EN - Otavio Raja Gabaglia is the celebrated Brazilian architect who Emmanuelle de Clermont Tonnerre brought in to transform her beachfront home into a boutique hotel. Gabaglia’s combination of wooden beams, terracotta roof tiles, and glass with a restricted height of 2 only floors means the hotel integrates itself perfectly into nature. Gabaglia’s 2-story designs have actually now become local architectural law and Buzios itself has kept much of its original charm; at its heart it’s still the tiny fishing village that Brigitte Bardot fell in love with in the 1960s. Typical Brazilian materials, such as wood and Portuguese stone, are prevalent throughout Insólito, together with the local flora. The hotel looks out over the Atlantic Ocean, which serves as a playground for wakeboarding, sailing and windsurfing aficionados.
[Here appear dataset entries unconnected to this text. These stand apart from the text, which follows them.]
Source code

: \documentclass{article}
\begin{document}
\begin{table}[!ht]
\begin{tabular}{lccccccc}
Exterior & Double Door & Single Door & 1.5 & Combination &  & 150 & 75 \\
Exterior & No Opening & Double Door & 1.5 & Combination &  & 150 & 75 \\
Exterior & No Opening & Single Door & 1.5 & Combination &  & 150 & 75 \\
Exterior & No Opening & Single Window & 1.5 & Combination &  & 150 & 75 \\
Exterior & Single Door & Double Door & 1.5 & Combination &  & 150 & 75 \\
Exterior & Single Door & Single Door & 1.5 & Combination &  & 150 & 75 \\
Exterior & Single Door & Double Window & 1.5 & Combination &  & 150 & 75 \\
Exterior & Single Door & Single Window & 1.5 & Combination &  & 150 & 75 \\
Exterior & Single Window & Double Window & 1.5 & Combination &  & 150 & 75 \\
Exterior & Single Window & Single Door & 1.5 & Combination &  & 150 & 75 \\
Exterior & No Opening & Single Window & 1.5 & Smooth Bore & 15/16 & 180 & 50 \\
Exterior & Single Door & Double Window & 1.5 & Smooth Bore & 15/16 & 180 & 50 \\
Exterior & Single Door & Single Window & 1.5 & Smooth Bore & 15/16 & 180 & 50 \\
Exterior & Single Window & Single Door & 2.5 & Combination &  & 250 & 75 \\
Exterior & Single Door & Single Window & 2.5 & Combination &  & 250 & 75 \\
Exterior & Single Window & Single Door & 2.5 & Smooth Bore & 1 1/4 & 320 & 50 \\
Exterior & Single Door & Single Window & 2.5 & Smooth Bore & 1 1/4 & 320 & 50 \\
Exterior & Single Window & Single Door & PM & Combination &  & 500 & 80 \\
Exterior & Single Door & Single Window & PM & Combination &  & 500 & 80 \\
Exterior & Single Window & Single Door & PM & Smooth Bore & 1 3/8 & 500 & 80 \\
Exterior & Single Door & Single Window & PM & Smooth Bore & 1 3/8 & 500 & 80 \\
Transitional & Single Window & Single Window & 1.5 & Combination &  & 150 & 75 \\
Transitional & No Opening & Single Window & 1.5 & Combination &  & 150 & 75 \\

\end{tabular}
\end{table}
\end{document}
The interior space was modernized in 2006, by the Rio de Janiero based architect and decorator Luiz Fernando Grabowsky. He brought in sweeping floor-to-ceiling windows and increased the number of terraces, giving the rooms and suites the feeling of more air and space. In 2007, the landscape gardener Anouck Barcat joined the team and is responsible for the tropical flowers and lush plant life that you see all over Insólito. The result is a thoroughly modern hotel that still feels at one with nature. Social responsibility and working in partnership with sustainable companies is of the utmost importance to Emmanuelle. Consequently all of Insólito’s furniture is made by Brazilian companies who only use rough, recycled or certified wood --- the perfect silent protest to deforestation. The same goes for the furniture found in the hotel’s 3000 m2 Beach Lounge, which is made of licensed wood while the bar is a stunning focal-piece that’s carved from a 1000- year old tree root. Insólito’s interior is an intriguing journey through Brazil’s culture that’s full of energizing colors and fascinating stories.
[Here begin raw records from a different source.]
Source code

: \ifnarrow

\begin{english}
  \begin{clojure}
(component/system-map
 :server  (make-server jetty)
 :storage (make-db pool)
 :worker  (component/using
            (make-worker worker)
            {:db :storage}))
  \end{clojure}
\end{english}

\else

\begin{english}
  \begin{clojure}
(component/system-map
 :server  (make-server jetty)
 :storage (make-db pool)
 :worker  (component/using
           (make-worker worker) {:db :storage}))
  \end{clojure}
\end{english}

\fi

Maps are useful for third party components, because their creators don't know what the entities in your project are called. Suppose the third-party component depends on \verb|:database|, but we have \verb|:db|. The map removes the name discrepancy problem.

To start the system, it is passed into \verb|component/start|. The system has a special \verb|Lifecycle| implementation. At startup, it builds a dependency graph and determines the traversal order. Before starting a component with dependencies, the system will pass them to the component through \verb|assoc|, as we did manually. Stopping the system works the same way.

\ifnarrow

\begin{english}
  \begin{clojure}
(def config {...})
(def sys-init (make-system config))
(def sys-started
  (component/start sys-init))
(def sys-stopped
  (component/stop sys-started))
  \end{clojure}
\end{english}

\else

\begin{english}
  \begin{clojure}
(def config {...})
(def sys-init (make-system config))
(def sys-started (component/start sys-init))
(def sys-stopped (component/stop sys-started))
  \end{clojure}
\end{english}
The rooms and suites are split across four different houses: Casa Cultura Negra, Casa Terra-Brazil, Casa Fotografia e Literature and Casa de Musica, with each room’s theme celebratedthroughout the furniture, photography, paintings and design. Emmanuelle traveled all over Brazil searching for the right art pieces and collectables with which to furnish the Insolito. There’s George Nelson chairs, recycled rubber carpets by Cecelia Machado and a wooden sofa sculpture made by Elma Chavez. These unique bespoke pieces sit comfortably amongst the photos, graphics and artwork created by both famous and local Brazilian artists and designers. Insolito clearly revels in its Brazilian personality whilst being proud of its natural setting and the luxuries it can offer its guests. As Emmanuelle says herself, ‘‘it’s all about offering a luxury that’s socially acceptable’’.